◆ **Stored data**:

☆ ☆ ☆ ☆

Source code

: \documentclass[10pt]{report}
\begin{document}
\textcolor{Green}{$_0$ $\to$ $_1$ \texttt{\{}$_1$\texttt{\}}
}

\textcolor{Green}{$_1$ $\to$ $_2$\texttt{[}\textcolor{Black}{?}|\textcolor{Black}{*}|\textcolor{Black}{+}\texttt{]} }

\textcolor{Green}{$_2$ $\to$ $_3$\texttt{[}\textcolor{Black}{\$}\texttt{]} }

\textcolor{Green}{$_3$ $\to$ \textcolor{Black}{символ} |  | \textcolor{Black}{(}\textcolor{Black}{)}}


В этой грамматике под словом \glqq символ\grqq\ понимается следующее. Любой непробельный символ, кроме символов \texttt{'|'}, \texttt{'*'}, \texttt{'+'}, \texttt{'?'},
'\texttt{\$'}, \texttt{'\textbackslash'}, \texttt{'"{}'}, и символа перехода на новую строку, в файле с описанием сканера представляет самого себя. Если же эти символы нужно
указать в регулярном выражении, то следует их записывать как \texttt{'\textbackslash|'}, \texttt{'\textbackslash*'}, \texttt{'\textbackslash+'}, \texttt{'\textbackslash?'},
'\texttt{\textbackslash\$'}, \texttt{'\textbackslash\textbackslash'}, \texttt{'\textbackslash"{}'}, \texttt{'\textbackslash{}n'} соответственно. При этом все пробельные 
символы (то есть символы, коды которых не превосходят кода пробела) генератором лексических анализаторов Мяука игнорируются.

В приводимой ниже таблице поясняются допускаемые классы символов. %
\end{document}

☆ ☆ ☆ ☆

Quote the data in full, keeping each word unchanged.

Source code

: \documentclass[10pt]{report}
\begin{document}
\textcolor{Green}{$_0$ $\to$ $_1$ \texttt{\{}$_1$\texttt{\}}
}

\textcolor{Green}{$_1$ $\to$ $_2$\texttt{[}\textcolor{Black}{?}|\textcolor{Black}{*}|\textcolor{Black}{+}\texttt{]} }

\textcolor{Green}{$_2$ $\to$ $_3$\texttt{[}\textcolor{Black}{\$}\texttt{]} }

\textcolor{Green}{$_3$ $\to$ \textcolor{Black}{символ} |  | \textcolor{Black}{(}\textcolor{Black}{)}}


В этой грамматике под словом \glqq символ\grqq\ понимается следующее. Любой непробельный символ, кроме символов \texttt{'|'}, \texttt{'*'}, \texttt{'+'}, \texttt{'?'},
'\texttt{\$'}, \texttt{'\textbackslash'}, \texttt{'"{}'}, и символа перехода на новую строку, в файле с описанием сканера представляет самого себя. Если же эти символы нужно
указать в регулярном выражении, то следует их записывать как \texttt{'\textbackslash|'}, \texttt{'\textbackslash*'}, \texttt{'\textbackslash+'}, \texttt{'\textbackslash?'},
'\texttt{\textbackslash\$'}, \texttt{'\textbackslash\textbackslash'}, \texttt{'\textbackslash"{}'}, \texttt{'\textbackslash{}n'} соответственно. При этом все пробельные 
символы (то есть символы, коды которых не превосходят кода пробела) генератором лексических анализаторов Мяука игнорируются.

В приводимой ниже таблице поясняются допускаемые классы символов. %
\end{document}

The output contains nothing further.